On Sun, Dec 19, 2010 at 03:36, Mike Miller <address@hidden> wrote:
This is probably more of a mathematical question than an Octave
question, per se, but someone here might be interested...
Here's the problem, in a simple form: I have a square symmetrix
matrix, M, with all elements either zero or one. All diagonal elements
are zero. I want to find a set of indices, I, such that M(I,I) is a
zero matrix of the largest possible size. There will usually be more
than one I that maximizes size(M), but they are all equally good for my
purposes, so I would choose one arbitrarily. Maybe if I always delete
one of the rows/cols with the largest number of ones, and repeat, that
will do it, but I'm not sure of that. Any ideas?
This simple example shows that the greedy approach is not optimal:
0111000
1000100
1000010
1000001
0100000
0010000
0001000
The greedy approach will start by deleting row 1 first because of the 3
ones, and then it has to delete 3 other rows. The optimal solution is to
delete rows 2, 3 and 4 as that will clean up row 1.

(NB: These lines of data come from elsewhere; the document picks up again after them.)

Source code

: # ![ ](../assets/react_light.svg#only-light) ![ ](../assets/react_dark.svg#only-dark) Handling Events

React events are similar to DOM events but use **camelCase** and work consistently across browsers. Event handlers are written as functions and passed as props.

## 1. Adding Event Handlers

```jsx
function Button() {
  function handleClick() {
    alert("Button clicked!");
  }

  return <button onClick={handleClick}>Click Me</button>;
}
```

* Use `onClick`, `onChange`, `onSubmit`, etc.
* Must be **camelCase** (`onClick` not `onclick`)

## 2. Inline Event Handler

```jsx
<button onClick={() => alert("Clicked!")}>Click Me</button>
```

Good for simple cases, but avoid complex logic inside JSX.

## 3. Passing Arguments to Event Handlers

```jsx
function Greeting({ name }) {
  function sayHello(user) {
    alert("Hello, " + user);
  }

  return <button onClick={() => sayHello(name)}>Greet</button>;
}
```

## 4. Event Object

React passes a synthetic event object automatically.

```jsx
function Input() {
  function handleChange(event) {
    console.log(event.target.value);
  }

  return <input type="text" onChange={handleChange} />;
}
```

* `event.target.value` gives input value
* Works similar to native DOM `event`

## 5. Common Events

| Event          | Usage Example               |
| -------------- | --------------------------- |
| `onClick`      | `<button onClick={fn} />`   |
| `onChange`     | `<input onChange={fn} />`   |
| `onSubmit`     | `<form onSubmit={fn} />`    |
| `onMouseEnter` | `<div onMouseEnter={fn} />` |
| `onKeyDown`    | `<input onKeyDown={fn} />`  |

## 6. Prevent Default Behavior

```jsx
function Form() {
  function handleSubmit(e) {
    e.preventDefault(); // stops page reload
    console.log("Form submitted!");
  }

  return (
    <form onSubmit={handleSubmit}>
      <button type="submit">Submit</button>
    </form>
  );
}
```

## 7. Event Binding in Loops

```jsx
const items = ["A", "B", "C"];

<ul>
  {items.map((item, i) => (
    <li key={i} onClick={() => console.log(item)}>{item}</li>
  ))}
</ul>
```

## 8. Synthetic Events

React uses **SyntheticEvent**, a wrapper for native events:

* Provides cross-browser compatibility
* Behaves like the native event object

I think your problem is identical to
http://en.wikipedia.org/wiki/Maximum_clique where you have a node for
each row and a connection for each 0. Then the maximum clique is the
rows you want to keep.
This means that your problem is NP-Complete, and that means it is hard
to find the optimal solution. You might want to use the greedy approach
if the suboptimal solution is good enough.